___ Given data ___

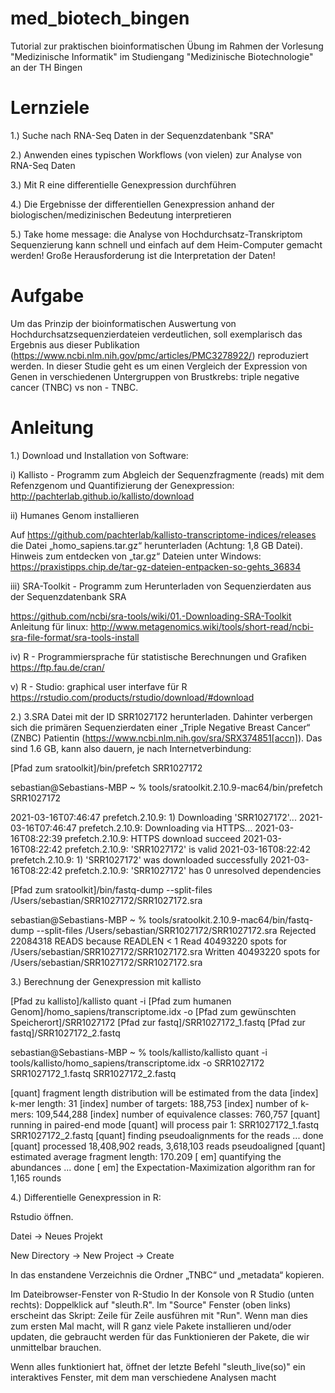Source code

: # med_biotech_bingen
Tutorial zur praktischen bioinformatischen Übung im Rahmen der Vorlesung "Medizinische Informatik" im Studiengang "Medizinische Biotechnologie" an der TH Bingen

# Lernziele
1.) Suche nach RNA-Seq Daten in der Sequenzdatenbank "SRA"

2.) Anwenden eines typischen Workflows (von vielen) zur Analyse von RNA-Seq Daten

3.) Mit R eine differentielle Genexpression durchführen

4.) Die Ergebnisse der differentiellen Genexpression anhand der biologischen/medizinischen Bedeutung interpretieren

5.) Take home message: die Analyse von Hochdurchsatz-Transkriptom Sequenzierung kann schnell und einfach auf dem Heim-Computer gemacht werden! Große Herausforderung ist die Interpretation der Daten!

# Aufgabe

Um das Prinzip der bioinformatischen Auswertung von Hochdurchsatzsequenzierdateien verdeutlichen, soll exemplarisch das Ergebnis aus dieser Publikation (https://www.ncbi.nlm.nih.gov/pmc/articles/PMC3278922/) reproduziert werden.
In dieser Studie geht es um einen Vergleich der Expression von Genen in verschiedenen Untergruppen von Brustkrebs: triple negative cancer (TNBC) vs non - TNBC. 

# Anleitung
1.) Download und Installation von Software:

i) Kallisto - Programm zum Abgleich der Sequenzfragmente (reads) mit dem Refenzgenom und Quantifizierung der Genexpression: http://pachterlab.github.io/kallisto/download


ii) Humanes Genom installieren

Auf https://github.com/pachterlab/kallisto-transcriptome-indices/releases die Datei „homo_sapiens.tar.gz“ herunterladen (Achtung: 1,8 GB Datei).
Hinweis zum entdecken von „tar.gz“ Dateien unter Windows: https://praxistipps.chip.de/tar-gz-dateien-entpacken-so-gehts_36834


iii) SRA-Toolkit - Programm zum Herunterladen von Sequenzierdaten aus der Sequenzdatenbank SRA

https://github.com/ncbi/sra-tools/wiki/01.-Downloading-SRA-Toolkit
Anleitung für linux: http://www.metagenomics.wiki/tools/short-read/ncbi-sra-file-format/sra-tools-install

iv) R - Programmiersprache für statistische Berechnungen und Grafiken
https://ftp.fau.de/cran/

v) R - Studio: graphical user interfave für R
https://rstudio.com/products/rstudio/download/#download

2.) 
3.SRA Datei mit der ID SRR1027172 herunterladen. Dahinter verbergen sich die primären Sequenzierdaten einer „Triple Negative Breast Cancer“ (ZNBC) Patientin (https://www.ncbi.nlm.nih.gov/sra/SRX374851[accn]). Das sind 1.6 GB, kann also dauern, je nach Internetverbindung:

[Pfad zum sratoolkit]/bin/prefetch SRR1027172

sebastian@Sebastians-MBP ~ %  tools/sratoolkit.2.10.9-mac64/bin/prefetch SRR1027172    

2021-03-16T07:46:47 prefetch.2.10.9: 1) Downloading 'SRR1027172'...
2021-03-16T07:46:47 prefetch.2.10.9:  Downloading via HTTPS...
2021-03-16T08:22:39 prefetch.2.10.9:  HTTPS download succeed
2021-03-16T08:22:42 prefetch.2.10.9:  'SRR1027172' is valid
2021-03-16T08:22:42 prefetch.2.10.9: 1) 'SRR1027172' was downloaded successfully
2021-03-16T08:22:42 prefetch.2.10.9: 'SRR1027172' has 0 unresolved dependencies


[Pfad zum sratoolkit]/bin/fastq-dump --split-files /Users/sebastian/SRR1027172/SRR1027172.sra

sebastian@Sebastians-MBP ~ % tools/sratoolkit.2.10.9-mac64/bin/fastq-dump --split-files /Users/sebastian/SRR1027172/SRR1027172.sra
Rejected 22084318 READS because READLEN < 1
Read 40493220 spots for /Users/sebastian/SRR1027172/SRR1027172.sra
Written 40493220 spots for /Users/sebastian/SRR1027172/SRR1027172.sra

3.) Berechnung der Genexpression mit kallisto

[Pfad zu kallisto]/kallisto quant -i [Pfad zum humanen Genom]/homo_sapiens/transcriptome.idx -o [Pfad zum gewünschten Speicherort]/SRR1027172 [Pfad zur fastq]/SRR1027172_1.fastq [Pfad zur fastq]/SRR1027172_2.fastq 

sebastian@Sebastians-MBP ~ % tools/kallisto/kallisto quant -i tools/kallisto/homo_sapiens/transcriptome.idx -o SRR1027172 SRR1027172_1.fastq SRR1027172_2.fastq 

[quant] fragment length distribution will be estimated from the data
[index] k-mer length: 31
[index] number of targets: 188,753
[index] number of k-mers: 109,544,288
[index] number of equivalence classes: 760,757
[quant] running in paired-end mode
[quant] will process pair 1: SRR1027172_1.fastq
                             SRR1027172_2.fastq
[quant] finding pseudoalignments for the reads ... done
[quant] processed 18,408,902 reads, 3,618,103 reads pseudoaligned
[quant] estimated average fragment length: 170.209
[   em] quantifying the abundances ... done
[   em] the Expectation-Maximization algorithm ran for 1,165 rounds

4.) Differentielle Genexpression in R:

Rstudio öffnen. 

Datei -> Neues Projekt

New Directory -> New Project -> Create

In das enstandene Verzeichnis die Ordner „TNBC“ und „metadata“ kopieren.

Im Dateibrowser-Fenster von R-Studio In der Konsole von R Studio (unten rechts): Doppelklick auf "sleuth.R". Im "Source" Fenster (oben links) erscheint das Skript: Zeile für Zeile ausführen mit "Run". Wenn man dies zum ersten Mal macht, will R ganz viele Pakete installieren und/oder updaten, die gebraucht werden für das Funktionieren der Pakete, die wir unmittelbar brauchen.

Wenn alles funktioniert hat, öffnet der letzte Befehl "sleuth_live(so)" ein interaktives Fenster, mit dem man verschiedene Analysen macht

___

Task instructions:
Once the line containing "3.) Berechnung der Genexpression mit kallisto" is found, print it and every line after it through the end of the listing, exactly and alone.

Response area:
3.) Berechnung der Genexpression mit kallisto

[Pfad zu kallisto]/kallisto quant -i [Pfad zum humanen Genom]/homo_sapiens/transcriptome.idx -o [Pfad zum gewünschten Speicherort]/SRR1027172 [Pfad zur fastq]/SRR1027172_1.fastq [Pfad zur fastq]/SRR1027172_2.fastq 

sebastian@Sebastians-MBP ~ % tools/kallisto/kallisto quant -i tools/kallisto/homo_sapiens/transcriptome.idx -o SRR1027172 SRR1027172_1.fastq SRR1027172_2.fastq 

[quant] fragment length distribution will be estimated from the data
[index] k-mer length: 31
[index] number of targets: 188,753
[index] number of k-mers: 109,544,288
[index] number of equivalence classes: 760,757
[quant] running in paired-end mode
[quant] will process pair 1: SRR1027172_1.fastq
                             SRR1027172_2.fastq
[quant] finding pseudoalignments for the reads ... done
[quant] processed 18,408,902 reads, 3,618,103 reads pseudoaligned
[quant] estimated average fragment length: 170.209
[   em] quantifying the abundances ... done
[   em] the Expectation-Maximization algorithm ran for 1,165 rounds

4.) Differentielle Genexpression in R:

Rstudio öffnen. 

Datei -> Neues Projekt

New Directory -> New Project -> Create

In das enstandene Verzeichnis die Ordner „TNBC“ und „metadata“ kopieren.

Im Dateibrowser-Fenster von R-Studio In der Konsole von R Studio (unten rechts): Doppelklick auf "sleuth.R". Im "Source" Fenster (oben links) erscheint das Skript: Zeile für Zeile ausführen mit "Run". Wenn man dies zum ersten Mal macht, will R ganz viele Pakete installieren und/oder updaten, die gebraucht werden für das Funktionieren der Pakete, die wir unmittelbar brauchen.

Wenn alles funktioniert hat, öffnet der letzte Befehl "sleuth_live(so)" ein interaktives Fenster, mit dem man verschiedene Analysen macht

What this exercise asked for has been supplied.